2019-09-03 21:32:34

by Deepa Dinamani

[permalink] [raw]
Subject: Re: "beyond 2038" warnings from loopback mount is noisy

On Tue, Sep 3, 2019 at 2:18 PM Theodore Y. Ts'o <[email protected]> wrote:
>
> On Tue, Sep 03, 2019 at 09:18:44AM -0700, Deepa Dinamani wrote:
> >
> > This prints a warning for each inode that doesn't extend limits beyond
> > 2038. It is rate limited by the ext4_warning_inode().
> > Looks like your filesystem has inodes that cannot be extended.
> > We could use a different rate limit or ignore this corner case. Do the
> > maintainers have a preference?
>
> We need to drop this commit (ext4: Initialize timestamps limits), or
> at least the portion which adds the call to the EXT4_INODE_SET_XTIME
> macro in ext4.h.

As Arnd said, I think this can be fixed by warning only when the inode
size is not uniformly 128 bytes in ext4.h. Is this an acceptable
solution or we want to drop this warning altogether?

Arnd, should I be sending a pull request again with the fix? Or, we
drop the ext4 patch and I can send it to the maintainers directly?

> I know of a truly vast number of servers in production all over the
> world which are using 128 byte inodes, and spamming the inodes at the
> maximum rate limit is a really bad idea. This includes at some major
> cloud data centers where the life of individual servers in their data
> centers is well understood (they're not going to last until 2038) and
> nothing stored on the local Linux file systems are long-lived ---
> that's all stored in the cluster file systems. The choice of 128 byte
> inode was deliberately chosen to maximize storage TCO, and so spamming
> a warning at high rates is going to be extremely unfriendly.
>
> In cases where the inode size is such that there is no chance at all
> to support timestamps beyond 2038, a single warning at mount time, or
> maybe a warning at mkfs time might be acceptable. But there's no
> point printing a warning time each time we set a timestamp on such a
> file system. It's not going to change, and past a certain point, we
> need to trust that people who are using 128 byte inodes did so knowing
> what the tradeoffs might be.
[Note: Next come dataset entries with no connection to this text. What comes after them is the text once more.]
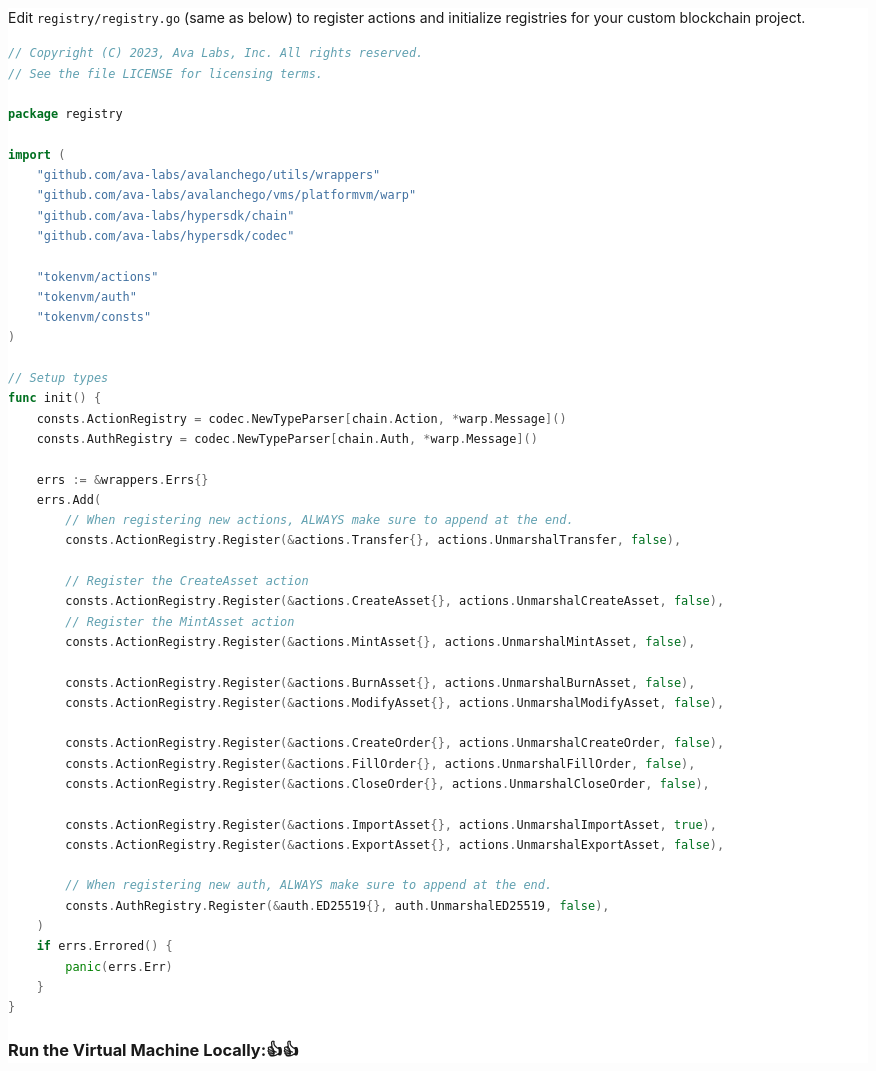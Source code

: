
Edit `registry/registry.go` (same as below) to register actions and initialize registries for your custom blockchain project.

```go
// Copyright (C) 2023, Ava Labs, Inc. All rights reserved.
// See the file LICENSE for licensing terms.

package registry

import (
	"github.com/ava-labs/avalanchego/utils/wrappers"
	"github.com/ava-labs/avalanchego/vms/platformvm/warp"
	"github.com/ava-labs/hypersdk/chain"
	"github.com/ava-labs/hypersdk/codec"

	"tokenvm/actions"
	"tokenvm/auth"
	"tokenvm/consts"
)

// Setup types
func init() {
	consts.ActionRegistry = codec.NewTypeParser[chain.Action, *warp.Message]()
	consts.AuthRegistry = codec.NewTypeParser[chain.Auth, *warp.Message]()

	errs := &wrappers.Errs{}
	errs.Add(
		// When registering new actions, ALWAYS make sure to append at the end.
		consts.ActionRegistry.Register(&actions.Transfer{}, actions.UnmarshalTransfer, false),

		// Register the CreateAsset action
		consts.ActionRegistry.Register(&actions.CreateAsset{}, actions.UnmarshalCreateAsset, false),
		// Register the MintAsset action
		consts.ActionRegistry.Register(&actions.MintAsset{}, actions.UnmarshalMintAsset, false),

		consts.ActionRegistry.Register(&actions.BurnAsset{}, actions.UnmarshalBurnAsset, false),
		consts.ActionRegistry.Register(&actions.ModifyAsset{}, actions.UnmarshalModifyAsset, false),

		consts.ActionRegistry.Register(&actions.CreateOrder{}, actions.UnmarshalCreateOrder, false),
		consts.ActionRegistry.Register(&actions.FillOrder{}, actions.UnmarshalFillOrder, false),
		consts.ActionRegistry.Register(&actions.CloseOrder{}, actions.UnmarshalCloseOrder, false),

		consts.ActionRegistry.Register(&actions.ImportAsset{}, actions.UnmarshalImportAsset, true),
		consts.ActionRegistry.Register(&actions.ExportAsset{}, actions.UnmarshalExportAsset, false),

		// When registering new auth, ALWAYS make sure to append at the end.
		consts.AuthRegistry.Register(&auth.ED25519{}, auth.UnmarshalED25519, false),
	)
	if errs.Errored() {
		panic(errs.Err)
	}
}

```
### Run the Virtual Machine Locally:👍👍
After all, it is *not* the default.

We have a single mount time warning already in place here. I did not
realize some people actually chose to use 128 byte inodes on purpose.

-Deepa


2019-09-03 22:18:14

by Theodore Ts'o

[permalink] [raw]
Subject: Re: "beyond 2038" warnings from loopback mount is noisy

On Tue, Sep 03, 2019 at 02:31:06PM -0700, Deepa Dinamani wrote:
> > We need to drop this commit (ext4: Initialize timestamps limits), or
> > at least the portion which adds the call to the EXT4_INODE_SET_XTIME
> > macro in ext4.h.
>
> As Arnd said, I think this can be fixed by warning only when the inode
> size is not uniformly 128 bytes in ext4.h. Is this an acceptable
> solution or we want to drop this warning altogether?

If we have a mount-time warning, I really don't think a warning in the
kernel is going to be helpful. It's only going to catch the most
extreme cases --- specifically, a file system originally created and
written using ext3 (real ext3; even before we dropped ext3 from the
upstream kernel, most distributions were using ext4 to provide ext3
support) and which included enough extended attributes that there is
no space in the inode and the external xattr block for there to make
space for the extra timestamp. That's extremely rare edge cases, and
I don't think it's worth trying to catch it in the kernel.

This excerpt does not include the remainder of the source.